Clustering is a process of grouping data in such a way that the data in the same group (i.e. a cluster) is similar to one another based on certain characteristics, and dissimilar to the data in other groups. In other words, the objective of clustering is to maximize the similarities within the groups, and minimize the similarities between the groups. One benefit of clustering is that it helps identify the features that distinguish one group from the other.

Examples of clustering are all around us, for instance:

• A corporation is divided into sales, marketing, customer support, etc. departments (i.e. clusters)

• A grocery store is laid out by dairy, meat, produce, bakery, etc. departments (i.e. clusters)

• In a shopping mall most restaurants are likely to be located in the food court (i.e. a cluster)

Text clustering is based upon the concept of grouping similar text into the same cluster. Each cluster consists of a number of phrases. The clustering result is considered superior if the contents of phrases within a cluster are more similar than the contents of phrases in the other clusters.

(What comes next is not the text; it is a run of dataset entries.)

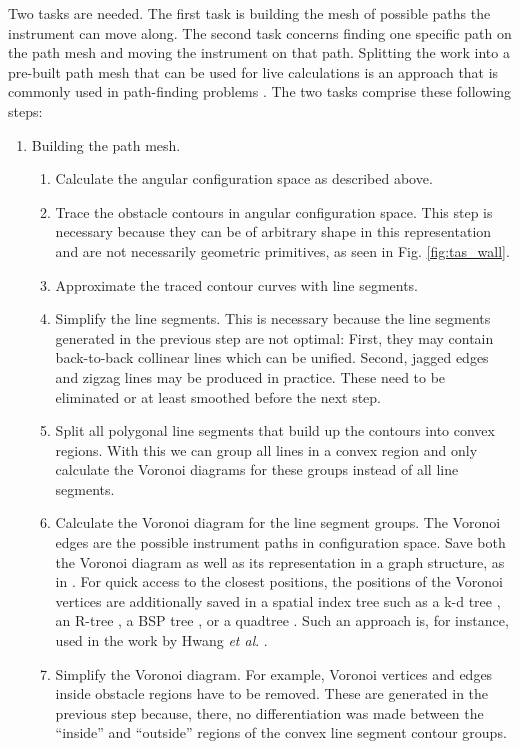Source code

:Two tasks are needed. The first task is building the mesh of possible paths the 
instrument can move along. 
The second task concerns finding one specific path on the path mesh and moving
the instrument on that path. 
Splitting the work into a pre-built path mesh that can be used for live calculations
is an approach that is commonly used in path-finding problems \cite{Hwang2003}.
The two tasks comprise these following steps:
\begin{enumerate}
	\item Building the path mesh.
	\begin{enumerate}
		\item Calculate the angular configuration space as described above.
		\item Trace the obstacle contours in angular configuration space. 
			This step is necessary because they can be of arbitrary
			shape in this representation and are not necessarily geometric 
			primitives, as seen in Fig. \ref{fig:tas_wall}.
		\item Approximate the traced contour curves with line segments.
		\item Simplify the line segments. This is necessary because the line 
			segments generated in the previous step are not optimal:
			First, they may contain back-to-back collinear lines which can be 
			unified. Second, jagged edges and zigzag lines may be
			produced in practice. These need to be eliminated or at least smoothed 
			before the next step.
		\item Split all polygonal line segments that build up the contours into 
			convex regions. With this we can group all lines in a convex region 
			and only calculate the Voronoi diagrams for these groups instead of 
			all line segments.
		\item Calculate the Voronoi diagram for the line segment groups. 
			The Voronoi edges are the possible instrument paths in configuration 
			space. Save both the Voronoi diagram as well as its representation 
			in a graph structure, as in \cite[p. 163]{Berg2008}.
			For quick access to the closest positions, the positions of the
			Voronoi vertices are additionally saved in a spatial index tree such as a 
			k-d tree \cite{TODO}, an R-tree \cite{TODO}, a BSP tree \cite{TODO}, 
			or a quadtree \cite{TODO}. 
			Such an approach is, for instance, used in the work by 
			Hwang \textit{et al}. \cite{Hwang2003}.
		\item Simplify the Voronoi diagram. For example, Voronoi vertices and 
			edges inside obstacle regions have to be removed.
			These are generated in the previous step because, there, no 
			differentiation was made between the ``inside'' and ``outside'' 
			regions of the convex line segment contour groups.
	\end{enumerate}


\end{enumerate}
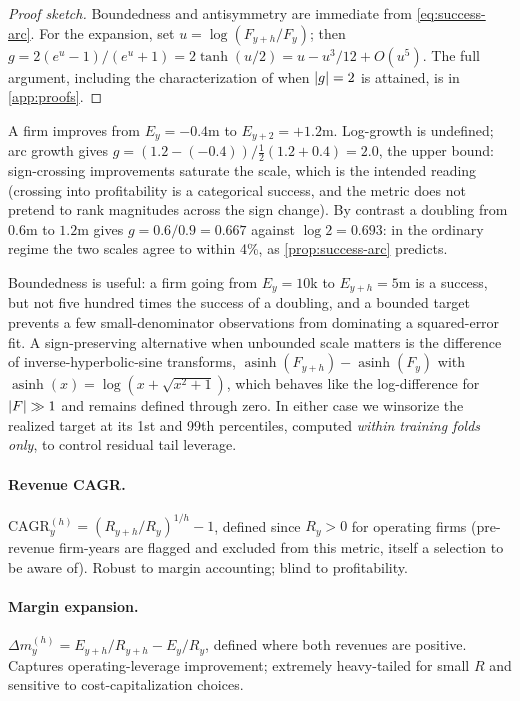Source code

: \begin{proof}[Proof sketch]
Boundedness and antisymmetry are immediate from \cref{eq:success-arc}. For the expansion, set $u
= \log(F_{y+h}/F_y)$; then $g = 2(e^{u}-1)/(e^{u}+1) = 2\tanh(u/2) = u - u^3/12 + O(u^5)$. The
full argument, including the characterization of when $\abs{g}=2$ is attained, is in
\cref{app:proofs}.
\end{proof}

\begin{example}\label{ex:success-arc}
A firm improves from $E_y = -0.4$m to $E_{y+2} = +1.2$m. Log-growth is undefined; arc growth
gives $g = (1.2 - (-0.4)) / \tfrac{1}{2}(1.2 + 0.4) = 2.0$, the upper bound: sign-crossing
improvements saturate the scale, which is the intended reading (crossing into profitability is a
categorical success, and the metric does not pretend to rank magnitudes across the sign change).
By contrast a doubling from $0.6$m to $1.2$m gives $g = 0.6/0.9 = 0.667$ against $\log 2 =
0.693$: in the ordinary regime the two scales agree to within 4\%, as \cref{prop:success-arc}
predicts.
\end{example}

Boundedness is useful: a firm going from $E_y = 10$k to $E_{y+h} = 5$m is a success, but not
five hundred times the success of a doubling, and a bounded target prevents a few
small-denominator observations from dominating a squared-error fit. A
sign-preserving alternative when unbounded scale matters is the difference of
inverse-hyperbolic-sine transforms, $\operatorname{asinh}(F_{y+h}) - \operatorname{asinh}(F_y)$
with $\operatorname{asinh}(x) = \log(x + \sqrt{x^2+1})$, which behaves like the log-difference
for $\abs{F} \gg 1$ and remains defined through zero. In either case we winsorize the realized
target at its 1st and 99th percentiles, computed \emph{within training folds only}, to control
residual tail leverage.

\paragraph{Revenue CAGR.} $\mathrm{CAGR}^{(h)}_y = (R_{y+h}/R_y)^{1/h} - 1$, defined since $R_y
> 0$ for operating firms (pre-revenue firm-years are flagged and excluded from this metric,
itself a selection to be aware of). Robust to margin accounting; blind to profitability.

\paragraph{Margin expansion.} $\Delta m^{(h)}_y = E_{y+h}/R_{y+h} - E_y/R_y$, defined where both
revenues are positive. Captures operating-leverage improvement; extremely heavy-tailed for small
$R$ and sensitive to cost-capitalization choices.


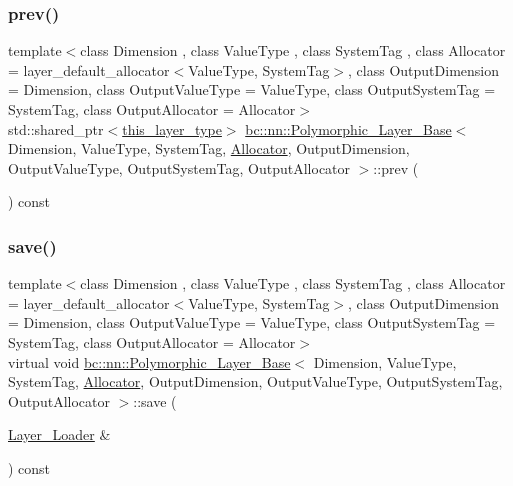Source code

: \subsubsection{\texorpdfstring{prev()}{prev()}\hspace{0.1cm}{\footnotesize\ttfamily [4/4]}}
{\footnotesize\ttfamily template$<$class Dimension , class Value\+Type , class System\+Tag , class Allocator  = layer\+\_\+default\+\_\+allocator$<$\+Value\+Type, System\+Tag$>$, class Output\+Dimension  = Dimension, class Output\+Value\+Type  = Value\+Type, class Output\+System\+Tag  = System\+Tag, class Output\+Allocator  = Allocator$>$ \\
std\+::shared\+\_\+ptr$<$\hyperlink{structbc_1_1nn_1_1Polymorphic__Layer__Base_a6087076d2e0a31e6bbdc2c2039c3ab52}{this\+\_\+layer\+\_\+type}$>$ \hyperlink{structbc_1_1nn_1_1Polymorphic__Layer__Base}{bc\+::nn\+::\+Polymorphic\+\_\+\+Layer\+\_\+\+Base}$<$ Dimension, Value\+Type, System\+Tag, \hyperlink{classbc_1_1allocators_1_1Allocator}{Allocator}, Output\+Dimension, Output\+Value\+Type, Output\+System\+Tag, Output\+Allocator $>$\+::prev (\begin{DoxyParamCaption}{ }\end{DoxyParamCaption}) const\hspace{0.3cm}{\ttfamily [inline]}}

\mbox{\label{structbc_1_1nn_1_1Polymorphic__Layer__Base_aa3a70d0ea45bdd0d9f9932d7fafe3d3e}} 
\subsubsection{\texorpdfstring{save()}{save()}\hspace{0.1cm}{\footnotesize\ttfamily [1/2]}}
{\footnotesize\ttfamily template$<$class Dimension , class Value\+Type , class System\+Tag , class Allocator  = layer\+\_\+default\+\_\+allocator$<$\+Value\+Type, System\+Tag$>$, class Output\+Dimension  = Dimension, class Output\+Value\+Type  = Value\+Type, class Output\+System\+Tag  = System\+Tag, class Output\+Allocator  = Allocator$>$ \\
virtual void \hyperlink{structbc_1_1nn_1_1Polymorphic__Layer__Base}{bc\+::nn\+::\+Polymorphic\+\_\+\+Layer\+\_\+\+Base}$<$ Dimension, Value\+Type, System\+Tag, \hyperlink{classbc_1_1allocators_1_1Allocator}{Allocator}, Output\+Dimension, Output\+Value\+Type, Output\+System\+Tag, Output\+Allocator $>$\+::save (\begin{DoxyParamCaption}\item[{\hyperlink{structbc_1_1nn_1_1Layer__Loader}{Layer\+\_\+\+Loader} \&}]{ }\end{DoxyParamCaption}) const\hspace{0.3cm}{\ttfamily [pure virtual]}}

Text clustering has the following benefits:

• Discovery – identifying previously unknown issues or opportunities

• Topic extraction – consistently and accurately identifying topics within textual data

• Summarization – synthesizing similar topics together to retain the most important concepts

Clustering vs. Categorization

Categorization is suitable when you want to categorize new text according to a known category; clustering is useful when you want to discover new structures not previously known.